On the soccer field one day soon after, I looked at fellow parent - a Doctor named Schwartz - and asked him, "Have you seen Santa Claus?"

"Oh hell yeah", he answered. "Thank goodness for Santa Claus. He's all over the mall, and my cousin's business - down nearly 13% since July - is booming because of the big guy..."Have I seen Santa Claus?" "You betcha...last night on the NASDAQ report...I saw him totally."

I decided to go down to the Islam AlSalam - "Peace is Islam" Mosque. In there, I found an Imam willing to talk to me. At first, he thought I was going to ask him why so many Muslims profess peace but do so with the sword - or the car bomb in this case - but he was surprised when I asked him, "Do you believe the world is going in the right direction?".

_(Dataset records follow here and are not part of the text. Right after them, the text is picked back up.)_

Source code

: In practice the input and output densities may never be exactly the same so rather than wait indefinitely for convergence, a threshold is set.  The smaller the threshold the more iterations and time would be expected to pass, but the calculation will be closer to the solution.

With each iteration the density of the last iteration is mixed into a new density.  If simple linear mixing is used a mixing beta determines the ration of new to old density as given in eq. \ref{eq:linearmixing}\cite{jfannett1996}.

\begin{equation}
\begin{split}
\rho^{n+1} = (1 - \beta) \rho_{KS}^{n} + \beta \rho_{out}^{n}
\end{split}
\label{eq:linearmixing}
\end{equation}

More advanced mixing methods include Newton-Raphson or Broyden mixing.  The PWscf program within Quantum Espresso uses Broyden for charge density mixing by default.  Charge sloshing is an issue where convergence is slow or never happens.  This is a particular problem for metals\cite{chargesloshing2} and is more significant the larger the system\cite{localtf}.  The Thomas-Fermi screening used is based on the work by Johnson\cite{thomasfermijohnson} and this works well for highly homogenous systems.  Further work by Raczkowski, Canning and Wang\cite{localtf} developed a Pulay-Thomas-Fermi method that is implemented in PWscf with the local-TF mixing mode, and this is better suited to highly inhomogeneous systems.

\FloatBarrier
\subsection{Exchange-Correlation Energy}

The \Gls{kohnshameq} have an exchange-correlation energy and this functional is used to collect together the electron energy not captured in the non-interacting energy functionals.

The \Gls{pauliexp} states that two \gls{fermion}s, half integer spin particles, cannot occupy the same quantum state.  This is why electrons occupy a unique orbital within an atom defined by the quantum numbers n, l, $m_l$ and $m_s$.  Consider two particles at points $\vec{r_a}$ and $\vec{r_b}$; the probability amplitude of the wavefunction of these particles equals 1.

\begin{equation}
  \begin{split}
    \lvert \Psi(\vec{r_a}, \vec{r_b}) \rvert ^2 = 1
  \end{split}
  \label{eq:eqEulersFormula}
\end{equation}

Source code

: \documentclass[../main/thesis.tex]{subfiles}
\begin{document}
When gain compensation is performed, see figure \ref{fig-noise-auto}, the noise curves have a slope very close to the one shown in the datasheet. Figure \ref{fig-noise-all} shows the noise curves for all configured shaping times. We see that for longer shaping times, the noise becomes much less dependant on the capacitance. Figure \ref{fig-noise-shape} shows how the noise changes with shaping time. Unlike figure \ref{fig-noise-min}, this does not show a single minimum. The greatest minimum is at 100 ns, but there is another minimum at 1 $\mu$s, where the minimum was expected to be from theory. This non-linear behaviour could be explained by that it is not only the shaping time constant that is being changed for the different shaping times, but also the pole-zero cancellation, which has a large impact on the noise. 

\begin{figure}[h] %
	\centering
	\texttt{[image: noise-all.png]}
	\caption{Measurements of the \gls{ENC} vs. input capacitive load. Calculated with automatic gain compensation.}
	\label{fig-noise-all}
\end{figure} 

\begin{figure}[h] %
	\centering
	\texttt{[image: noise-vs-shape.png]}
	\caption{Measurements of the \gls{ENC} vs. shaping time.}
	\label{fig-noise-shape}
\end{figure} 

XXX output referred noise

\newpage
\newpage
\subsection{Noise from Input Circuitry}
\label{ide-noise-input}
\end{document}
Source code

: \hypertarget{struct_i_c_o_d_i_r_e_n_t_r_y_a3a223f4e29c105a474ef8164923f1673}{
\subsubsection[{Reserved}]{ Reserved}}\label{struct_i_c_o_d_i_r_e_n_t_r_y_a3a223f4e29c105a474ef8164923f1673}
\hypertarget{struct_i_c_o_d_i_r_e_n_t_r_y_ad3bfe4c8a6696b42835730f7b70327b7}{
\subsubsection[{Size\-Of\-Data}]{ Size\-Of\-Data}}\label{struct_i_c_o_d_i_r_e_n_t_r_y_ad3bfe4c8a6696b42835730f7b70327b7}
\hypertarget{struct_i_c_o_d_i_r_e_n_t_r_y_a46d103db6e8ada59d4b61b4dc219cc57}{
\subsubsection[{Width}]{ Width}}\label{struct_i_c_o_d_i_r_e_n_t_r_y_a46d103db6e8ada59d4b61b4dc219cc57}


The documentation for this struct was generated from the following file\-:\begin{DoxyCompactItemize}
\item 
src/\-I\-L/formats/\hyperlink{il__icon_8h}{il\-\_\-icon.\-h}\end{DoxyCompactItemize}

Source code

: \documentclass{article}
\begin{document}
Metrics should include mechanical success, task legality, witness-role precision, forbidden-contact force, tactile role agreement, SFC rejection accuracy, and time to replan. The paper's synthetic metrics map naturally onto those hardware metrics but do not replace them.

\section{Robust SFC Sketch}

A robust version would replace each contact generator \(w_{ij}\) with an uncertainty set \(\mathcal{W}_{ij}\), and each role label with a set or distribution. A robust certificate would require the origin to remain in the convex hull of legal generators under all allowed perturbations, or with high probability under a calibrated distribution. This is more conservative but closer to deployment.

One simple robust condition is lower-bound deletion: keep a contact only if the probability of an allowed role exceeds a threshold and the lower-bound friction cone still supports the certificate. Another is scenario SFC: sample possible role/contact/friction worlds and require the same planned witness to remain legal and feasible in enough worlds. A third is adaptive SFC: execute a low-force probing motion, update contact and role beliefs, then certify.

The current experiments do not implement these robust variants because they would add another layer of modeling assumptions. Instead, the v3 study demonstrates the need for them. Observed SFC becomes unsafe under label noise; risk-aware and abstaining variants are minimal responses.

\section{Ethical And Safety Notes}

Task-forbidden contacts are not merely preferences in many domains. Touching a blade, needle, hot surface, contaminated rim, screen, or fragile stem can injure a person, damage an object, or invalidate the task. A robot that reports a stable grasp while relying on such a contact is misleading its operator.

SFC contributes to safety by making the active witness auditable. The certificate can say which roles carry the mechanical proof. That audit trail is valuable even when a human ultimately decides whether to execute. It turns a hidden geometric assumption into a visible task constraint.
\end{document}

He responded eloquently and at great length about the state of the world as he saw it. I then asked him, "Have you seen Santa Claus?", to which he got very agitated and said in no-uncertain terms that Santa was the Great Satan. I said to him, "I thought President Bush was the Great Satan?", and he replied that he was indeed, but during December, he was replaced as the Great Satan by the fat guy in the red suit. It was all becoming pretty clear now...Santa was the Great Satan, President Bush was the pretty decent Satan, and there wasn't much difference between a Jehovah's Witness and a Muslim, save for a few pounds of TNT and a '76 Datsun no one was using any more.

But the question still remained, where the heck was Santa?

I once again found myself on a sports field. There was a little girl trying her best to hit the ball off of a tee...try as she might, she kept swinging the bat in an awkward motion and hitting the tee...the ball falling harmlessly to the ground. Her mother and father were hiding their heads in their hands, afraid to acknowledge the child struggling was their own.

No Santa Claus here.

I was at a Friday night High School football game - a very exciting and stimulating playoff game - and I was seated next to two parents who didn't know the difference between an "first down" and a "first kiss". I asked them why they were there...and they told me "Their son was in the band and they were there to watch and support him." I asked how he was doing, and they told me they didn't care, as long as he was there and they were there to see it.

I couldn't help but wonder if I was getting closer to my answer.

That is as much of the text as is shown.